Witnesses? Criminals? Government agents? She had no way of knowing. Just names floating in the dark, waiting for meaning.
Sometimes he gave her numbers that looked like bank accounts. Sometimes strings of letters that might be passwords or might be code phrases. Once, a sequence of whatsounded like call signs—“Raven,” “Blackwood,” “Compass”—followed by phone numbers.
“You don’t need to understand,” Randall said, watching her absorb it all. “Filing cabinets don’t ask questions.”
So, she didn’t. She memorized coordinates without knowing what she’d find there. Dates without knowing what would happen. Names without knowing if she was helping to save them or condemn them.
Hour after hour after hour, the data continued. Endlessly. The Federal Reserve caught on first that something was a little off. Soon, they were locked out of that. The DEA next. But the other systems hadn’t figured it out, so there was still plenty of information.
She wasn’t sure exactly when she realized something was going wrong in her head.
Between memorizing number and name, she tried to recall her apartment. The converted barn outside Whitefish. The bookshelves she’d built herself. The reading chair by the window.
The image came back blurred. Indistinct. Like looking through frosted glass.
She tried harder. Ms. Delacroix—the woman who’d taught her everything, who’d given her the only real guidance she’d ever known. Morgan summoned her face and found it fuzzy. The shape was there, but the details had softened. The precise color of her eyes. The exact pattern of wrinkles at the corners of her smile.
Even Binary’s messages seemed distant. She could recall the words, but the feeling that had accompanied them—that warmth in her chest when his responses appeared—felt like something that had happened to someone else.
For the first time in her life, the things she wanted to remember were slipping. None of the data was, but would it start? Had she met her capacity?
One by one, the systems locked them out. But not before Morgan had absorbed way more data than they’d ever dreamed could be taken without being noticed.
As that data came slightly slower, she had more time to study the screens. Her blood froze as she saw some of the hackers’ keystrokes.
The access logs they were deliberately leaving showed her IP address. Her keystrokes.
They were leaving a trail of digital breadcrumbs leading directly to her.
“You’re framing me.”
“Insurance.” Randall adjusted his cuffs, unconcerned. “Every hack has your fingerprints on it. If federal investigators find reason to look, which they won’t, they’ll have evidence of a rogue librarian who orchestrated the largest cyberattack in US history.”
Her hands went cold. “No one will believe that.”
“Won’t they?” That small, terrible smile. “A woman with perfect memory, working alone, no family to vouch for her character.
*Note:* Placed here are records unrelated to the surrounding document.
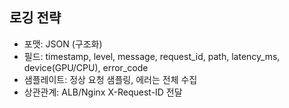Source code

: ## 로깅 전략

- 포맷: JSON (구조화)
- 필드: timestamp, level, message, request_id, path, latency_ms, device(GPU/CPU), error_code
- 샘플레이트: 정상 요청 샘플링, 에러는 전체 수집
- 상관관계: ALB/Nginx X-Request-ID 전달
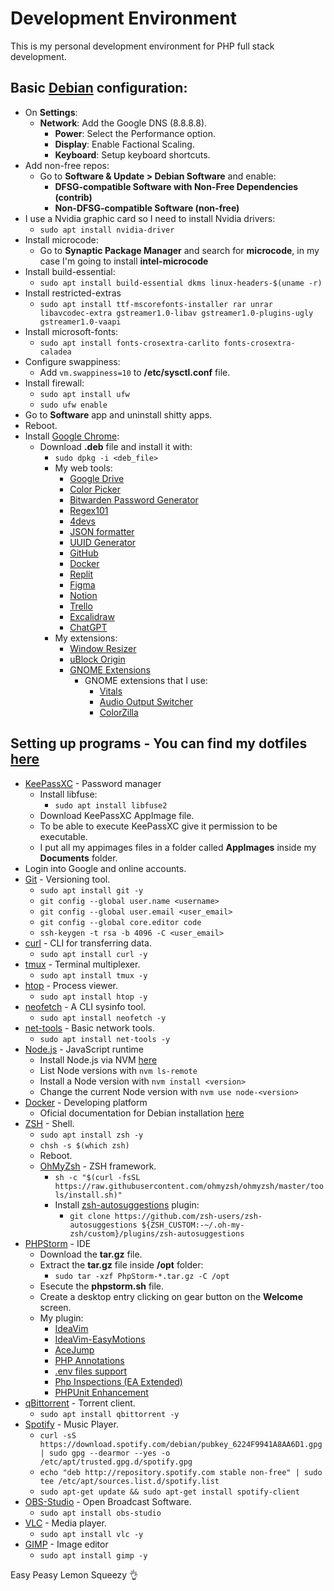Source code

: # Development Environment

<p>This is my personal development environment for PHP full stack development.</p>

## Basic [Debian](https://www.debian.org/index.pt.html) configuration:
- On **Settings**:
  - **Network**: Add the Google DNS (8.8.8.8).
    - **Power**: Select the Performance option.
    - **Display**: Enable Factional Scaling.
    - **Keyboard**: Setup keyboard shortcuts.
- Add non-free repos:
  - Go to **Software & Update > Debian Software** and enable:
    - **DFSG-compatible Software with Non-Free Dependencies (contrib)**
    - **Non-DFSG-compatible Software (non-free)**
- I use a Nvidia graphic card so I need to install Nvidia drivers:
  - `sudo apt install nvidia-driver`
- Install microcode:
  - Go to **Synaptic Package Manager** and search for **microcode**, in my case I'm going to install **intel-microcode**
- Install build-essential:
  - `sudo apt install build-essential dkms linux-headers-$(uname -r)`
- Install restricted-extras
  - `sudo apt install ttf-mscorefonts-installer rar unrar libavcodec-extra gstreamer1.0-libav gstreamer1.0-plugins-ugly gstreamer1.0-vaapi`
- Install microsoft-fonts:
  - `sudo apt install fonts-crosextra-carlito fonts-crosextra-caladea`
- Configure swappiness:
  - Add `vm.swappiness=10` to **/etc/sysctl.conf** file.
- Install firewall:
  - `sudo apt install ufw`
  - `sudo ufw enable`
- Go to **Software** app and uninstall shitty apps.
- Reboot.
- Install [Google Chrome](https://www.google.com/intl/pt-BR/chrome/):
  - Download **.deb** file and install it with:
    - `sudo dpkg -i <deb_file>`
    - My web tools:
      - [Google Drive](https://www.google.com/intl/pt-br/drive/about.html)
      - [Color Picker](https://imagecolorpicker.com/en)
      - [Bitwarden Password Generator](https://bitwarden.com/password-generator/)
      - [Regex101](https://regex101.com/)
      - [4devs](https://www.4devs.com.br/)
      - [JSON formatter](https://jsonformatter.org/)
      - [UUID Generator](https://www.uuidgenerator.net/version4)
      - [GitHub](https://github.com/)
      - [Docker](https://www.docker.com/)
      - [Replit](https://replit.com/)
      - [Figma](https://www.figma.com/)
      - [Notion](https://www.notion.so/)
      - [Trello](https://trello.com/)
      - [Excalidraw](https://excalidraw.com/)
      - [ChatGPT](https://chat.openai.com/auth/login)
    - My extensions:
      - [Window Resizer](https://chromewebstore.google.com/detail/kkelicaakdanhinjdeammmilcgefonfh)
      - [uBlock Origin](https://chromewebstore.google.com/detail/ublock-origin/cjpalhdlnbpafiamejdnhcphjbkeiagm)
      - [GNOME Extensions](https://chromewebstore.google.com/detail/integra%C3%A7%C3%A3o-com-gnome-shel/gphhapmejobijbbhgpjhcjognlahblep)
        - GNOME extensions that I use:
          - [Vitals](https://extensions.gnome.org/extension/1460/vitals/)
          - [Audio Output Switcher](https://extensions.gnome.org/extension/751/audio-output-switcher/)
          - [ColorZilla](https://chromewebstore.google.com/detail/colorzilla/bhlhnicpbhignbdhedgjhgdocnmhomnp)

## Setting up programs - You can find my dotfiles [here](https://github.com/gnulll/dotfiles)
- [KeePassXC](https://keepassxc.org/) - Password manager
  - Install libfuse:
    - `sudo apt install libfuse2`
  - Download KeePassXC AppImage file.
  - To be able to execute KeePassXC give it permission to be executable.
  - I put all my appimages files in a folder called **AppImages** inside my **Documents** folder.
- Login into Google and online accounts.
- [Git](https://git-scm.com/) - Versioning tool.
  - `sudo apt install git -y`
  - `git config --global user.name <username>`
  - `git config --global user.email <user_email>`
  - `git config --global core.editor code`
  - `ssh-keygen -t rsa -b 4096 -C <user_email>`
- [curl](https://curl.se/) - CLI for transferring data.
  - `sudo apt install curl -y`
- [tmux](https://github.com/tmux/tmux/wiki) - Terminal multiplexer.
  - `sudo apt install tmux -y`
- [htop](https://github.com/htop-dev/htop) - Process viewer.
  - `sudo apt install htop -y`
- [neofetch](https://github.com/dylanaraps/neofetch) - A CLI sysinfo tool.
  - `sudo apt install neofetch -y`
- [net-tools](https://github.com/ecki/net-tools) - Basic network tools.
  - `sudo apt install net-tools -y`
- [Node.js](https://nodejs.org/en) - JavaScript runtime
  - Install Node.js via NVM [here](https://github.com/nvm-sh/nvm?tab=readme-ov-file#installing-and-updating)
  - List Node versions with `nvm ls-remote`
  - Install a Node version with `nvm install <version>`
  - Change the current Node version with `nvm use node-<version>`
- [Docker](https://www.docker.com/) - Developing platform
  - Oficial documentation for Debian installation [here](https://docs.docker.com/engine/install/debian/)
- [ZSH](https://www.zsh.org/) - Shell.
  - `sudo apt install zsh -y`
  - `chsh -s $(which zsh)`
  - Reboot.
  - [OhMyZsh](https://ohmyz.sh/) - ZSH framework.
    - `sh -c "$(curl -fsSL https://raw.githubusercontent.com/ohmyzsh/ohmyzsh/master/tools/install.sh)"`
    - Install [zsh-autosuggestions](https://github.com/zsh-users/zsh-autosuggestions) plugin:
      - `git clone https://github.com/zsh-users/zsh-autosuggestions ${ZSH_CUSTOM:-~/.oh-my-zsh/custom}/plugins/zsh-autosuggestions`
- [PHPStorm](https://www.jetbrains.com/pt-br/phpstorm/) - IDE
  - Download the **tar.gz** file.
  - Extract the **tar.gz** file inside **/opt** folder:
    - `sudo tar -xzf PhpStorm-*.tar.gz -C /opt`
  - Esecute the **phpstorm.sh** file.
  - Create a desktop entry clicking on gear button on the **Welcome** screen.
  - My plugin:
    - [IdeaVim](https://plugins.jetbrains.com/plugin/164-ideavim)
    - [IdeaVim-EasyMotions](https://plugins.jetbrains.com/plugin/13360-ideavim-easymotion)
    - [AceJump](https://plugins.jetbrains.com/plugin/7086-acejump)
    - [PHP Annotations](https://plugins.jetbrains.com/plugin/7320-php-annotations)
    - [.env files support](https://plugins.jetbrains.com/plugin/9525--env-files-support)
    - [Php Inspections (EA Extended)](https://plugins.jetbrains.com/plugin/7622-php-inspections-ea-extended-)
    - [PHPUnit Enhancement](https://plugins.jetbrains.com/plugin/9674-phpunit-enhancement)
- [qBittorrent](https://www.qbittorrent.org/download) - Torrent client.
  - `sudo apt install qbittorrent -y`
- [Spotify](https://www.spotify.com/br-pt/download/linux/) - Music Player.
  - `curl -sS https://download.spotify.com/debian/pubkey_6224F9941A8AA6D1.gpg | sudo gpg --dearmor --yes -o /etc/apt/trusted.gpg.d/spotify.gpg`
  - `echo "deb http://repository.spotify.com stable non-free" | sudo tee /etc/apt/sources.list.d/spotify.list`
  - `sudo apt-get update && sudo apt-get install spotify-client`
- [OBS-Studio](https://obsproject.com/pt-br/download) - Open Broadcast Software.
  - `sudo apt install obs-studio`
- [VLC](https://www.videolan.org/vlc/index.pt_BR.html) - Media player.
  - `sudo apt install vlc -y`
- [GIMP](https://www.gimp.org/) - Image editor
  - `sudo apt install gimp -y`

Easy Peasy Lemon Squeezy 👌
You’re already a ghost. We’re just giving that ghost a criminal record. Right at the top of the FBI’s most wanted list, if we’ve done our job right.”
She stared at the screen. She wasn’t just their filing cabinet; she was their patsy. Even if she escaped, even if she somehow got free—the evidence would be waiting. Her digital fingerprints on every corrupted file, every breached database, every stolen secret.
The understanding landed like a blade between her ribs.
She was drowning in data she didn’t understand. Thousands of names and numbers and codes locked in her memory with no key to decode them. And the only people who knew what any of it meant were the people who’d made her the fall guy for all of it.
She was complicit. Permanently, indelibly complicit. And she didn’t even know what she was complicit in.
“No. I’m not going to do this. I can’t?—”
Her head slammed against the desk. Stars exploded behind her eyes. Blood began to drip from her nose, spattering the keyboard in red drops. Randall’s hand remained on the back of her skull for a moment—not pressing, just resting there. A reminder of how easily he could do it again.
“I find repetition tedious, Miss Reece.I can’tis not a phrase I want to hear twice. Get back to work.”
She worked. Blood dripping. Hands shaking. More data flooding in. More puzzle pieces without a picture. More names and numbers and coordinates that meant nothing to her and everything to Randall.
Later—hours, maybe, time had lost all meaning—Randall’s voice carried through the wall.
Morgan went still at her keyboard, straining to hear. He was on the phone, pacing the corridor outside, and he didn’t know how well sound traveled in this place.
“Yes, she’s everything we hoped. Better, actually. The retention rate is remarkable.”